An interactive tour of sampling a continuous mixture distribution with Trajectory Balance — the pedagogical bug, mode collapse, and the off-policy fix.
Most introductions to GFlowNets target the discrete case. This post walks through the continuous version — sampling real numbers proportional to a reward — using a tiny pretrained policy that runs entirely in your browser. Every plot below is live: drag the temperature slider to rescale the action noise at sampling time, hit resample to draw a new batch.
The example is adapted from the continuous intro notebook in torchgfn.
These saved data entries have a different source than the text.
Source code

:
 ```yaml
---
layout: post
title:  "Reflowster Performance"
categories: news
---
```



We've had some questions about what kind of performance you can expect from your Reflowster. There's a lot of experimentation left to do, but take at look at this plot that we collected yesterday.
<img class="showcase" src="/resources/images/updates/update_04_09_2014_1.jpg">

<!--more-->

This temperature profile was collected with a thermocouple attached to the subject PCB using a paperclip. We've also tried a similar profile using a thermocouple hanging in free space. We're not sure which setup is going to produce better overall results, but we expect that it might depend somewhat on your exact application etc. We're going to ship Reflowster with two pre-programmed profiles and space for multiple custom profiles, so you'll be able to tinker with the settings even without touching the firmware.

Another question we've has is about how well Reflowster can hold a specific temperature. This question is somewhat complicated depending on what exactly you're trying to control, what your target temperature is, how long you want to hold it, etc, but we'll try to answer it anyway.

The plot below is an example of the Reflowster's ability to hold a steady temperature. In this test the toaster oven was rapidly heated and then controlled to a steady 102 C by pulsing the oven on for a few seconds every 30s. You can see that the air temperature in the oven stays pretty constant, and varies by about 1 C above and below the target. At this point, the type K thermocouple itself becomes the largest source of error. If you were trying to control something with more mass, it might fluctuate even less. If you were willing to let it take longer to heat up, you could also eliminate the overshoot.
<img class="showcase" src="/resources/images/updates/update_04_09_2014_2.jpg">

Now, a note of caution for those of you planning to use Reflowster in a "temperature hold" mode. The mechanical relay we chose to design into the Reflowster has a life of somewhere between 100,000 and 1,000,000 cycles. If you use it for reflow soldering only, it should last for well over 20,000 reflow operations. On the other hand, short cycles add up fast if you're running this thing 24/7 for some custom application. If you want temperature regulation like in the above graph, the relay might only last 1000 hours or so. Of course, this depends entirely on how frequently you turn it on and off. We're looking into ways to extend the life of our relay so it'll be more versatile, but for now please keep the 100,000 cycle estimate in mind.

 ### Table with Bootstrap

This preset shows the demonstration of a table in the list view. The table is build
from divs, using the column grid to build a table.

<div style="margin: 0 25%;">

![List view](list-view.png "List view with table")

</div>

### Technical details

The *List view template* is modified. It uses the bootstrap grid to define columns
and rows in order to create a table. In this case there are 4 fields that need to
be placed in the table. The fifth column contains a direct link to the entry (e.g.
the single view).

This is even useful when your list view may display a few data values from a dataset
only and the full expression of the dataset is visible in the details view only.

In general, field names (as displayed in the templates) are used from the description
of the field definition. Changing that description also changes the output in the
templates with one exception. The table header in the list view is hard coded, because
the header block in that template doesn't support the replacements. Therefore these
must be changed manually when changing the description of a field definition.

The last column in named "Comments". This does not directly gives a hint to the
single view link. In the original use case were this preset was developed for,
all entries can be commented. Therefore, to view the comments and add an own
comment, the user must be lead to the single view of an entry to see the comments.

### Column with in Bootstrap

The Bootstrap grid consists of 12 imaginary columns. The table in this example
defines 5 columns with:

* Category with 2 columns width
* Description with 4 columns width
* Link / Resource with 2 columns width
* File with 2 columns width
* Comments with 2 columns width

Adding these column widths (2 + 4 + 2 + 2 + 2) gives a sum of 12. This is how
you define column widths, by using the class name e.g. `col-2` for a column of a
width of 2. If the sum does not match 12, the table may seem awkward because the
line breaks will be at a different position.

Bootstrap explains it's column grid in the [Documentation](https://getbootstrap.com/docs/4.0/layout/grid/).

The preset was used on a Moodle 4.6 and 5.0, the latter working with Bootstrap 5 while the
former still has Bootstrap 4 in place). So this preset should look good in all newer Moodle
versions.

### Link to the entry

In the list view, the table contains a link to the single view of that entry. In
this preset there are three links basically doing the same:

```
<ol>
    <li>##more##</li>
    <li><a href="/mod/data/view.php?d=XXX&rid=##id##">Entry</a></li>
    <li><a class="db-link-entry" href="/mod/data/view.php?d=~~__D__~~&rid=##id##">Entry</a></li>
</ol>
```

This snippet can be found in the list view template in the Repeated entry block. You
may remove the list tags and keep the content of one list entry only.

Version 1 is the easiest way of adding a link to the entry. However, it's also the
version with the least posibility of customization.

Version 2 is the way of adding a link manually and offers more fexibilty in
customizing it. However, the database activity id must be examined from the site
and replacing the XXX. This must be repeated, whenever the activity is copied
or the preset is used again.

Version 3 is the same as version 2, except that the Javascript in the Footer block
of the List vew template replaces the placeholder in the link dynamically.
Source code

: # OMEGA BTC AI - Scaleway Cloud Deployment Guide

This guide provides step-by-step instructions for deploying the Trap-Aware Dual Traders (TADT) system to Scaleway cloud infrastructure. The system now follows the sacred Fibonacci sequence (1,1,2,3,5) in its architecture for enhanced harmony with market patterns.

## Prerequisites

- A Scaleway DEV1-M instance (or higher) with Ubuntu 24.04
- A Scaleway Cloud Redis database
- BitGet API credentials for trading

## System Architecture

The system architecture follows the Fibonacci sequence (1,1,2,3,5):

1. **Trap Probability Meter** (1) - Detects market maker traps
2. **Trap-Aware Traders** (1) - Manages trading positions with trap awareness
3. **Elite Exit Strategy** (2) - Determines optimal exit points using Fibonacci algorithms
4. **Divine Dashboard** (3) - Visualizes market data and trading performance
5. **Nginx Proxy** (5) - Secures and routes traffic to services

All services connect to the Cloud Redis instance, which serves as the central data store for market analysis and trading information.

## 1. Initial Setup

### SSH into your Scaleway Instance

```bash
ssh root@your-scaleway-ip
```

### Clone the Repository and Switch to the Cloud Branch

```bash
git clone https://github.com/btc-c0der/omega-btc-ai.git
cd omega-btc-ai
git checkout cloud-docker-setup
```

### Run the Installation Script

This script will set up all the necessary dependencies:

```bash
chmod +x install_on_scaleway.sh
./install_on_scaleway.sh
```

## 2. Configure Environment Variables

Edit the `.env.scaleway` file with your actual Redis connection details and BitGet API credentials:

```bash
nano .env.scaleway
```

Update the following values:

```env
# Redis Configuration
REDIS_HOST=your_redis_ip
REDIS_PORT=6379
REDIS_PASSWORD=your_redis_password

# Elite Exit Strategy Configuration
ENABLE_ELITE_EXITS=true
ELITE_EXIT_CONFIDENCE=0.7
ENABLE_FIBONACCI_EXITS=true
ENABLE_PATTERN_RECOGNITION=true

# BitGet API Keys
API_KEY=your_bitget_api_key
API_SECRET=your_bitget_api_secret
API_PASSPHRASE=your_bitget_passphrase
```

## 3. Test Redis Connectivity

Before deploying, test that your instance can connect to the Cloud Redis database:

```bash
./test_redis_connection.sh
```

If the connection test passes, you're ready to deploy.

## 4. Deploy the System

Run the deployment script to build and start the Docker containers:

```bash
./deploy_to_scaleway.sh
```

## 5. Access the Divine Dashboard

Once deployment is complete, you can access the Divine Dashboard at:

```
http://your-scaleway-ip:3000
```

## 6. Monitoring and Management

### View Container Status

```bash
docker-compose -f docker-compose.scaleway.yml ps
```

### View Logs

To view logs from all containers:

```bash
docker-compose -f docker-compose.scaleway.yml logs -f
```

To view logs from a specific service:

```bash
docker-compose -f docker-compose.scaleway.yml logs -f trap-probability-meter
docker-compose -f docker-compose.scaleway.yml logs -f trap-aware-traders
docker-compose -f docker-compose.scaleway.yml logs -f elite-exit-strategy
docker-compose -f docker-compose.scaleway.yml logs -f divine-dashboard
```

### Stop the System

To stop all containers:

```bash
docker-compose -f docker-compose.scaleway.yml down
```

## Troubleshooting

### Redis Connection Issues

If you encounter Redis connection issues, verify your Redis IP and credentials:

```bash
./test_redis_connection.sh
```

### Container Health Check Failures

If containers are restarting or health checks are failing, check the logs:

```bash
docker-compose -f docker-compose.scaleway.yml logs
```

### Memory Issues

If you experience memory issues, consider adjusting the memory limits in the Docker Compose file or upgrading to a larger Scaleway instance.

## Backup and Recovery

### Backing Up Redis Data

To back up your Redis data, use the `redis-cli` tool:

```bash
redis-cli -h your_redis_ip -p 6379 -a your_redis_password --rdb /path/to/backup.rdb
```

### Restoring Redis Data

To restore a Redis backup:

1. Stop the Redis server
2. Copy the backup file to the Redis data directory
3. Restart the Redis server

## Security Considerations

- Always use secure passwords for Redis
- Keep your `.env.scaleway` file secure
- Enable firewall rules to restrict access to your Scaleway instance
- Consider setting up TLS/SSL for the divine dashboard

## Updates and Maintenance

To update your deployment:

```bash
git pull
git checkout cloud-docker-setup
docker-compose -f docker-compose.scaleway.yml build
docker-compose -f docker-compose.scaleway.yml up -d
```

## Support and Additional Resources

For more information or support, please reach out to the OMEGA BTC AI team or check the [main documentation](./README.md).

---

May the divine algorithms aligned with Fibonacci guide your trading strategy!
The training script that produced the models on this page lives at scripts/train_distill_gflownets.py — run it yourself to regenerate them.
The target is a mixture of two Gaussians on the real line. We start from $S_0 = 0$ and take $N = 5$ steps, each adding a scalar action $\Delta x \sim \mathcal{N}(\mu(s), \sigma(s))$ whose parameters come from a small MLP. The state is $(x, t)$ — we carry the step counter so the space stays acyclic.
The model is a 2-layer MLP (hidden dim 64), about 4.4K parameters. It emits two numbers per state: a mean and a pre-sigmoid standard deviation that we squash into $[0.1, 1.0]$. Nothing exotic.
Here is the reward landscape. Dashed lines mark the modes; the yellow dot is $S_0$:
Before the real models load you will see samples drawn from a placeholder policy with $\mu = 0, \sigma = 0.3$. Once the ONNX files are deployed, the histogram should concentrate around the two modes.
The first model was trained with Trajectory Balance
Slide the temperature down toward 0 and the samples concentrate on the highest-reward regions (this is the GFlowNet-as-argmax limit). Push it past 1 and the distribution flattens — you are effectively doing a noisier version of the learned policy.
The Trajectory Balance loss requires matching the forward-trajectory log-probability $\log P_F(\tau)$ with the backward $\log P_B(\tau)$:
\[\mathcal{L}(\tau) = \left( \log Z_\theta + \sum_t \log P_F(s_{t+1} \mid s_t) - \log R(x) - \sum_t \log P_B(s_t \mid s_{t+1}) \right)^2.\]In our setup the very last backward transition, $S_1 \to S_0$, is forced — all trajectories start at the same $S_0$, so under any backward policy that reaches $S_1$, the probability of stepping to $S_0$ is 1, i.e.\ log-probability 0. If you accidentally include that transition in the $\log P_B$ sum, you end up training a backward network to concentrate mass on a specific, arbitrary Δ, which distorts the gradient. The symptom: samples look almost right but skewed.
Below is the same environment with a model trained with that bug in the backward loop:
The fix in the training loop is a one-character change: iterate the backward loop over range(N, 1, -1) instead of range(N, 0, -1). The last (forced) transition then correctly contributes 0 to $\log P_B$ without being sampled.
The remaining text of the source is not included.